From f37fa21a5cf7b6196a0384b052cee22fb28d2a22 Mon Sep 17 00:00:00 2001
From: zhanmyz <yazhan.ma@intel.com>
Date: Thu, 6 Mar 2025 01:38:01 +0800
Subject: [PATCH] Change the input and ouput node shape of MUL_MAT operator

---
 ggml/src/ggml-openvino.cpp | 201 ++++++++++++++++++++-----------------
 1 file changed, 111 insertions(+), 90 deletions(-)

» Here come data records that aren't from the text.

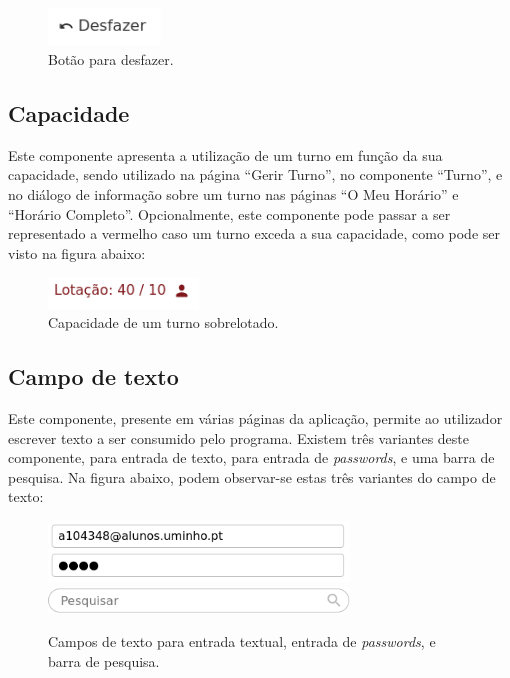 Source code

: \documentclass[12pt, a4paper]{article}
\begin{document}
\begin{figure}[H]
    \centering
    \includegraphics[width=3cm]{res/components/undo-button.png}
    \caption{Botão para desfazer.}
    \label{undo-button}
\end{figure}

\subsection{Capacidade}

Este componente apresenta a utilização de um turno em função da sua capacidade, sendo utilizado na
página ``Gerir Turno'', no componente ``Turno'', e no diálogo de informação sobre um turno nas
páginas ``O Meu Horário'' e ``Horário Completo''. Opcionalmente, este componente pode passar a ser
representado a vermelho caso um turno exceda a sua capacidade, como pode ser visto na figura abaixo:

\begin{figure}[H]
    \centering
    \includegraphics[width=4cm]{res/components/capacity.png}
    \caption{Capacidade de um turno sobrelotado.}
    \label{capacity}
\end{figure}

\subsection{Campo de texto}

Este componente, presente em várias páginas da aplicação, permite ao utilizador escrever texto a ser
consumido pelo programa. Existem três variantes deste componente, para entrada de texto, para
entrada de \emph{passwords}, e uma barra de pesquisa. Na figura abaixo, podem observar-se estas três
variantes do campo de texto:

\begin{figure}[H]
    \centering
    \includegraphics[width=8cm]{res/components/text-input-regular-password.png} \\
    \includegraphics[width=8cm]{res/components/text-input-search.png}
    \caption{
        Campos de texto para entrada textual, entrada de \emph{passwords}, e barra de pesquisa.
    }
    \label{text-input}
\end{figure}
\end{document}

diff --git a/ggml/src/ggml-openvino.cpp b/ggml/src/ggml-openvino.cpp
index 034bd698c3..afd616a338 100644
--- a/ggml/src/ggml-openvino.cpp
+++ b/ggml/src/ggml-openvino.cpp
@@ -458,68 +458,72 @@ void ggml_backend_openvino_mul_mat(struct ggml_tensor * dst) {
     const ggml_tensor * src1 = dst->src[1]; // src1 type F32
 
     if(!ggml_is_contiguous(src1) || dst->src[1]->ne[0] * dst->src[1]->nb[0] != dst->src[1]->nb[1]) {
-        int valid_cols_src0 = dst->src[0]->ne[0];
-        int num_rows_src0   = dst->src[0]->ne[1];
-        int batch_src0      = dst->src[0]->ne[2];
-        int valid_cols_src1 = dst->src[1]->ne[0];
-        int num_rows_src1   = dst->src[1]->ne[1];
-        int batch_src1      = dst->src[1]->ne[2];
-        int row_stride_src0   = dst->src[0]->nb[1] / dst->src[0]->nb[0];
-        int batch_stride_src0 = dst->src[0]->nb[2] / dst->src[0]->nb[0];
+        int valid_cols_src0 = src0->ne[0];  // 96
+        int num_rows_src0   = src0->ne[1];    // 32
+        int batch_src0      = src0->ne[2];    // 32
 
-        int row_stride_src1   = dst->src[1]->nb[1] / dst->src[1]->nb[0];
-        int batch_stride_src1 = dst->src[1]->nb[2] / dst->src[1]->nb[0];
+        int valid_cols_src1 = src1->ne[0];  // 96
+        int num_rows_src1   = src1->ne[1];    // 7
+        int batch_src1      = src1->ne[2];    // 32
+
+        // 对 src0：row_stride = nb[1] / nb[0]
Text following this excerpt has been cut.